Further, according to Dr. Klein, epidemiologic evidence suggests that men with a history of prostate infection through prostatitis, sexually transmitted infection, or exposure to herpes are at increased risk of developing prostate cancer.
Tracking down XMRV
Dr. Klein, Robert H. Silverman, PhD, and colleagues Don Ganem, PhD, and Joseph DiRisi, PhD, at the University of California, San Francisco, used a unique discovery tool, the ViroChip, to link viruses and prostate cancer. ViroChip contains little pieces of DNA from each of 1,000 known viruses that infect plants, animals, or humans. Researchers took prostate tissue from men with prostate cancer, hybridized it to the chip, and found XMRV, a retrovirus similar to other retroviruses and closely related to a virus that causes leukemia in mice, suggesting that it, too, might cause cancer. In order to cause disease, retroviruses must integrate into host DNA.
"Our latest findings show in several patients that the XMRV virus does integrate into host DNA, into various different chromosomes and, in one case, near a gene that can affect the expression of the androgen receptor in men, which is the receptor that mediates the effects of testosterone and serves as fuel for prostate cancer," Dr. Klein said.

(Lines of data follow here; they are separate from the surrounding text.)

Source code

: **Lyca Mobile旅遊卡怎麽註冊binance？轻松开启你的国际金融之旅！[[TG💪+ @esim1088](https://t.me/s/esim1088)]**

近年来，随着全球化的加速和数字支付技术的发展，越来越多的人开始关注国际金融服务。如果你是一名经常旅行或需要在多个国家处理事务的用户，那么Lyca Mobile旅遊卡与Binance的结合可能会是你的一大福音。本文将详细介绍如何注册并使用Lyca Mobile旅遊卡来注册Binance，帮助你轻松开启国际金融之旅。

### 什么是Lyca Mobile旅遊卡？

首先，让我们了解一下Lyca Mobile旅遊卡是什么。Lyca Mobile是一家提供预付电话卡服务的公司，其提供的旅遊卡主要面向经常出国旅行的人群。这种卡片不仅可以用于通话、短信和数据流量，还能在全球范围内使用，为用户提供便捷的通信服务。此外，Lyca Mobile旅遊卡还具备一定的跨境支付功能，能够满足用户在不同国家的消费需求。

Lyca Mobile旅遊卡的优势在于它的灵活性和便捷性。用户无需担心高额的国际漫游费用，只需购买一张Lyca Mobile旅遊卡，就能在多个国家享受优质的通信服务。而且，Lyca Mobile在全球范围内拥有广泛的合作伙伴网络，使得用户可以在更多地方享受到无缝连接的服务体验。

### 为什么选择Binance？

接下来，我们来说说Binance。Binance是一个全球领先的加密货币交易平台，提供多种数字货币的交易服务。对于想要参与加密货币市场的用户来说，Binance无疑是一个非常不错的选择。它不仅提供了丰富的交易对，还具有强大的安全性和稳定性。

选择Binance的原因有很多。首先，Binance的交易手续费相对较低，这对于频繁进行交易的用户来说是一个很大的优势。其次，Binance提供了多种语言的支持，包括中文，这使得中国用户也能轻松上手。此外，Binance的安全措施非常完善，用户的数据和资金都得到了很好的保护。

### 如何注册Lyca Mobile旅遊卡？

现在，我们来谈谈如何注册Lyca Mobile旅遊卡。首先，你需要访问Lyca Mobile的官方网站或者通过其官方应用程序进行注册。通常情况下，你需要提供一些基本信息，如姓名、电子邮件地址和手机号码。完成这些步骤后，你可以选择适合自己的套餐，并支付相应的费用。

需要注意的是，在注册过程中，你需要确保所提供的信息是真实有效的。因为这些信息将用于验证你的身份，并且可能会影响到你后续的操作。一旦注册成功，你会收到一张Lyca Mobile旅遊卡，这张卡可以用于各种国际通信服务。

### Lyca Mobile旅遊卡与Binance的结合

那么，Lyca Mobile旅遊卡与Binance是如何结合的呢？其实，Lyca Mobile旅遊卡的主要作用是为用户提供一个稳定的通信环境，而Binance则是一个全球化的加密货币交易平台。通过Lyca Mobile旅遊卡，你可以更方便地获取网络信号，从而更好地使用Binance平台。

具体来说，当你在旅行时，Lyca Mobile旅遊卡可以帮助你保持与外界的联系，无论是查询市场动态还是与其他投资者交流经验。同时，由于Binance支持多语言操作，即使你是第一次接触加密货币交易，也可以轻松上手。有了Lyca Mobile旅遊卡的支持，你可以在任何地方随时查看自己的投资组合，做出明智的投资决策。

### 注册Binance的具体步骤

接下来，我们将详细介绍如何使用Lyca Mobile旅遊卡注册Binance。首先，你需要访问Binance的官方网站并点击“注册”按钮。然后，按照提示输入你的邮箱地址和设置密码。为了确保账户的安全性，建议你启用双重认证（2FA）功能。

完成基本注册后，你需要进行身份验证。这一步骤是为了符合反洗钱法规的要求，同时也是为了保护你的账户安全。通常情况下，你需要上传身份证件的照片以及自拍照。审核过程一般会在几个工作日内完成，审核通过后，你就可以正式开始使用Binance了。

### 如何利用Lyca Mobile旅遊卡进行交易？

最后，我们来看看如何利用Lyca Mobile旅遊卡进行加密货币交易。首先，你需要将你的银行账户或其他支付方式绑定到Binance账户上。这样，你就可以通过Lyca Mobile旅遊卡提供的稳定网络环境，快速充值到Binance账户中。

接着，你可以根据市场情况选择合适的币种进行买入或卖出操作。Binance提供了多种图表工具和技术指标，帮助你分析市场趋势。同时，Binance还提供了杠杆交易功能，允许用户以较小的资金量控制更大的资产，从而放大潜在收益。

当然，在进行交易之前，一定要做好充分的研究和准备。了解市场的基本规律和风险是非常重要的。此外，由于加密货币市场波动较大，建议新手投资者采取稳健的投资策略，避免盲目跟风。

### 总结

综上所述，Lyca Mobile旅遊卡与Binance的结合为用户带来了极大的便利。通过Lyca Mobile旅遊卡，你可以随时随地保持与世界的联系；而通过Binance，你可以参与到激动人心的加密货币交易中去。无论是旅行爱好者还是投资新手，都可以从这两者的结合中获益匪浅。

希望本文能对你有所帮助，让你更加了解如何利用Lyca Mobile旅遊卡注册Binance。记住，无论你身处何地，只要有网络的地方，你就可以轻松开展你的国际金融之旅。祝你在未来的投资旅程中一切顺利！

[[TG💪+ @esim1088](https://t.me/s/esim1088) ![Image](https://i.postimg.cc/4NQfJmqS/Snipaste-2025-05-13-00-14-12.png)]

While it has not been proven yet that XMRV causes prostate cancer, indications are that XMRV is present in about half of the men who have a specific variant in the HPC1 gene, which makes a protein called RNase L. Allelic mutations or variations in RNase L have been implicated in familial susceptibility to prostate cancer. Dr. Silverman, Dr. Klein, and colleagues are now working on the biology to understand exactly what the virus does and how it might cause cancer.
"The clinical applicability is important, and there are several implications," he said. "One is that if you have the virus, you may be at higher risk of getting prostate cancer and may need to be screened more frequently. Second, if you have the virus and cancer, there might be new drugs that help fight the effects of the virus. If we can prove that XMRV causes prostate cancer, our ultimate goal is to develop a vaccine to prevent susceptible men from getting XMRV and prostate cancer to begin with."
Jack Schalken, PhD, professor of experimental urology at Radboud University, Nijmegen Medical Center in the Netherlands, said he was excited by Dr. Klein's finding that a retrovirus may be associated with prostate cancer.
"He is now much further [than a year ago] and indicates at what level the retrovirus might interact with the prostate stromal cells," Dr. Schalken said. "That, by itself, might result in the transformation of the epithelial cells."